▶ _Extracted records_

=======

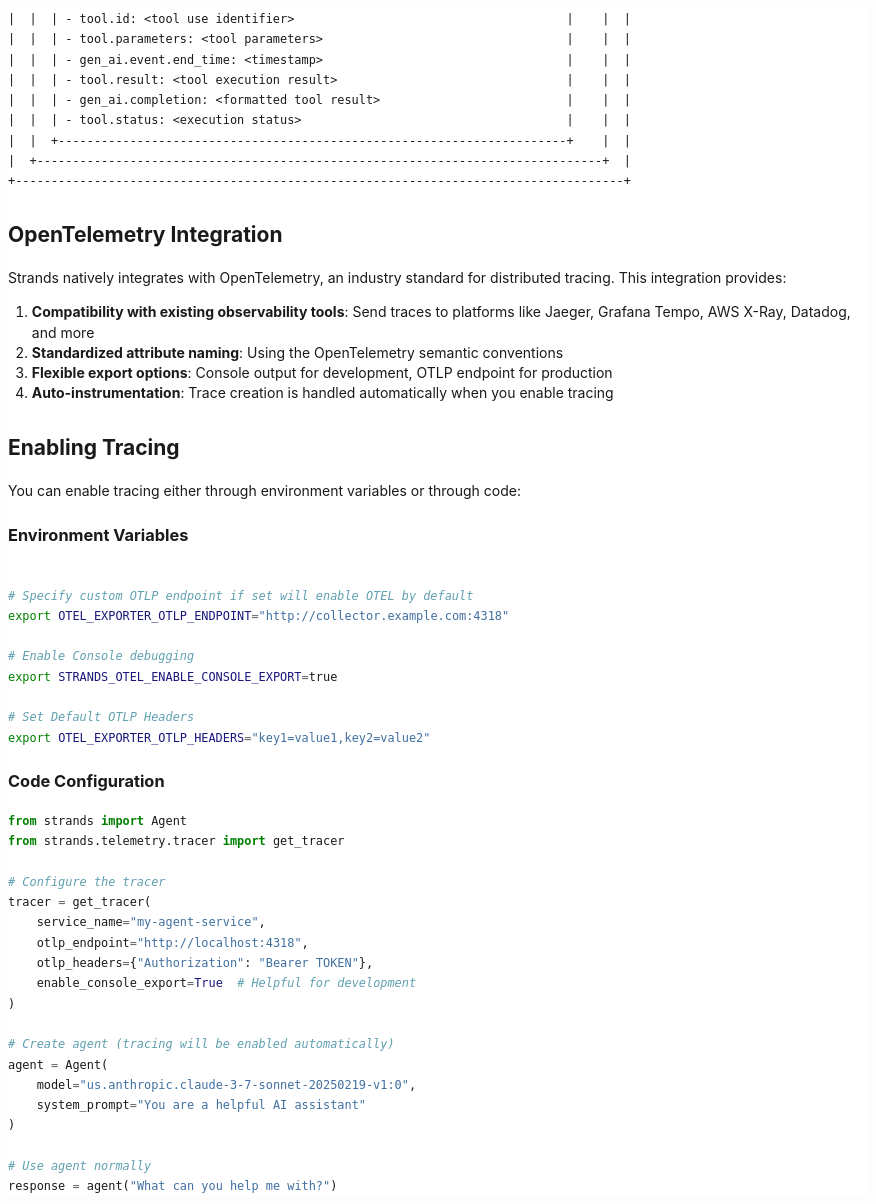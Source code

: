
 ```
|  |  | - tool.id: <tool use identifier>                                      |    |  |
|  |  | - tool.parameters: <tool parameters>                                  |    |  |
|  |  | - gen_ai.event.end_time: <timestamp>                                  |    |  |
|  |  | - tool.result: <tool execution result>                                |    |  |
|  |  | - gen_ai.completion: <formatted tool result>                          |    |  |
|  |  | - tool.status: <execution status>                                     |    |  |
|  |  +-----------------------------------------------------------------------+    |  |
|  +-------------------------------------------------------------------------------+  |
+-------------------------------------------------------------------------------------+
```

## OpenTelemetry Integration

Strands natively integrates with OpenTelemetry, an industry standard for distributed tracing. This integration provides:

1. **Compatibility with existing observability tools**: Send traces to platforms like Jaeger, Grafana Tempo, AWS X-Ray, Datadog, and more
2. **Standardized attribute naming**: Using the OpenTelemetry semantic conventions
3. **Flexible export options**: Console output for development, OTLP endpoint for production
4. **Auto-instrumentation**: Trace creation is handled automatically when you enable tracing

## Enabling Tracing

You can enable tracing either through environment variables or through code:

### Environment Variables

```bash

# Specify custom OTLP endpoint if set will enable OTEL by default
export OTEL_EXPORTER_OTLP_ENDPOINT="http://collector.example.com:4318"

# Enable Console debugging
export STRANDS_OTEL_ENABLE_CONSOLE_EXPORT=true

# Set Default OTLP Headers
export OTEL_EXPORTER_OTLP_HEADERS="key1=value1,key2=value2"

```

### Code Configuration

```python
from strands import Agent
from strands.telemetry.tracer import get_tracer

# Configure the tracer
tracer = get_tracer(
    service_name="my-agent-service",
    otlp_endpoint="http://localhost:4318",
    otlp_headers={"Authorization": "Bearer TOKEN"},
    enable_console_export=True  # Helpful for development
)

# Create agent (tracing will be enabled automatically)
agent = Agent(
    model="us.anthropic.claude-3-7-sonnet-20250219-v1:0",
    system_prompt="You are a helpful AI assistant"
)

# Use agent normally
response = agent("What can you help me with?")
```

=======

Copy the listing exactly. Leave the pictures out.

▶ _Result of the task_
Source code

:
 ```
|  |  | - tool.id: <tool use identifier>                                      |    |  |
|  |  | - tool.parameters: <tool parameters>                                  |    |  |
|  |  | - gen_ai.event.end_time: <timestamp>                                  |    |  |
|  |  | - tool.result: <tool execution result>                                |    |  |
|  |  | - gen_ai.completion: <formatted tool result>                          |    |  |
|  |  | - tool.status: <execution status>                                     |    |  |
|  |  +-----------------------------------------------------------------------+    |  |
|  +-------------------------------------------------------------------------------+  |
+-------------------------------------------------------------------------------------+
```

## OpenTelemetry Integration

Strands natively integrates with OpenTelemetry, an industry standard for distributed tracing. This integration provides:

1. **Compatibility with existing observability tools**: Send traces to platforms like Jaeger, Grafana Tempo, AWS X-Ray, Datadog, and more
2. **Standardized attribute naming**: Using the OpenTelemetry semantic conventions
3. **Flexible export options**: Console output for development, OTLP endpoint for production
4. **Auto-instrumentation**: Trace creation is handled automatically when you enable tracing

## Enabling Tracing

You can enable tracing either through environment variables or through code:

### Environment Variables

```bash

# Specify custom OTLP endpoint if set will enable OTEL by default
export OTEL_EXPORTER_OTLP_ENDPOINT="http://collector.example.com:4318"

# Enable Console debugging
export STRANDS_OTEL_ENABLE_CONSOLE_EXPORT=true

# Set Default OTLP Headers
export OTEL_EXPORTER_OTLP_HEADERS="key1=value1,key2=value2"

```

### Code Configuration

```python
from strands import Agent
from strands.telemetry.tracer import get_tracer

# Configure the tracer
tracer = get_tracer(
    service_name="my-agent-service",
    otlp_endpoint="http://localhost:4318",
    otlp_headers={"Authorization": "Bearer TOKEN"},
    enable_console_export=True  # Helpful for development
)

# Create agent (tracing will be enabled automatically)
agent = Agent(
    model="us.anthropic.claude-3-7-sonnet-20250219-v1:0",
    system_prompt="You are a helpful AI assistant"
)

# Use agent normally
response = agent("What can you help me with?")
```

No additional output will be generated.